Remember when cities funded schools in neighborhoods differently based on whether they were black or white? Remember people arguing that the poor black neighborhoods shouldn’t be funded equally because those neighborhoods didn’t bring in as much property tax? Remember when the richer neighborhoods in those cities fought against the construction of both multi-family housing and subsidized housing, claiming that those things would “change the character of their neighborhoods”? Remember when the people in those wealthier white neighborhoods in the city argued about how they worked hard to be able to afford to live in those places, and how it wasn’t fair that others should get that benefit without that same work?
That is exactly what is happening today, but people figured out that although they couldn’t win that battle _within_ a city due to Brown vs. Board, they could absolutely win it _across city lines_ due to Milliken v. Bradley. All they had to do is move, which they did.

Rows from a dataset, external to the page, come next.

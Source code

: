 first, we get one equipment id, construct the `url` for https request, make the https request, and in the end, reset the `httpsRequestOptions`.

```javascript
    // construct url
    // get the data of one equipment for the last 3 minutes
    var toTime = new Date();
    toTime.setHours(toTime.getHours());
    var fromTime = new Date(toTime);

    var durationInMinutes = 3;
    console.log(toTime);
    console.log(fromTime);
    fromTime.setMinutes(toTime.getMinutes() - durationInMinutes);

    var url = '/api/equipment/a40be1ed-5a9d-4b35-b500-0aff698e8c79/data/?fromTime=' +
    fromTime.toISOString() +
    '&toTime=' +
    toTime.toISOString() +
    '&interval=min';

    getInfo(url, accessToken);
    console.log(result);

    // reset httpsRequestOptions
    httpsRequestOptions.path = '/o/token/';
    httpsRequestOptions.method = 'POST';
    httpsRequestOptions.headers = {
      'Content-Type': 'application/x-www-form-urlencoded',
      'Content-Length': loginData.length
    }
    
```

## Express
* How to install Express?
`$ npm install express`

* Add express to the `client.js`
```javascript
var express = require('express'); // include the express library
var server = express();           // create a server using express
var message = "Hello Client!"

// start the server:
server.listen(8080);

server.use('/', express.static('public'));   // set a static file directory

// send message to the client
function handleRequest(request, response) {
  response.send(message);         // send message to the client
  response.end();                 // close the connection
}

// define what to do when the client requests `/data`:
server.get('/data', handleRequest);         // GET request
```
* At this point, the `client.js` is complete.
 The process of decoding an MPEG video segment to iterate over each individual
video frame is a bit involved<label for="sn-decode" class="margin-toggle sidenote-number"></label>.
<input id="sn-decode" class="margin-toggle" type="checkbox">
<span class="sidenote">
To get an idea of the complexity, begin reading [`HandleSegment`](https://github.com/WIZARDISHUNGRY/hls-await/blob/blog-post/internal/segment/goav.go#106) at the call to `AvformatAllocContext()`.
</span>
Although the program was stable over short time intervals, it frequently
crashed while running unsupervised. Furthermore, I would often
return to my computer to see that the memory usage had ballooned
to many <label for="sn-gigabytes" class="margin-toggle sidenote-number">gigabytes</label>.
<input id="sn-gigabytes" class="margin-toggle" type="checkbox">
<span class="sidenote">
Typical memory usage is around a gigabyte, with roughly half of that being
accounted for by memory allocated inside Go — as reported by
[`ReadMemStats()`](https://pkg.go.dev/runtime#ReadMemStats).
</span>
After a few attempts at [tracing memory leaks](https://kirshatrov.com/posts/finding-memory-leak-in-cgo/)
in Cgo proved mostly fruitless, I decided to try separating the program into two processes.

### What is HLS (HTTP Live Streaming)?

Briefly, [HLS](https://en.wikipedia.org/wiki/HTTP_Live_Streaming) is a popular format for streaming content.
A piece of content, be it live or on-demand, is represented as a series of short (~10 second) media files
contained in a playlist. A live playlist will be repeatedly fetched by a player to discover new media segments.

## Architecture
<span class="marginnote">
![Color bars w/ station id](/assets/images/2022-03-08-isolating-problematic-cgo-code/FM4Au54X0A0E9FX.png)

That has resulted in “very desirable” school districts where the White/Asian (Asians are considered “not something to avoid” by most when it comes to evaluating a district) student percentage is in the high 80s, usually surrounding a majority-minority community where the white student percentage is less than 20%. I offer these areas within the state, with a majority/minority community listed first, then immediately adjacent communities listed next. Data is from the DOE.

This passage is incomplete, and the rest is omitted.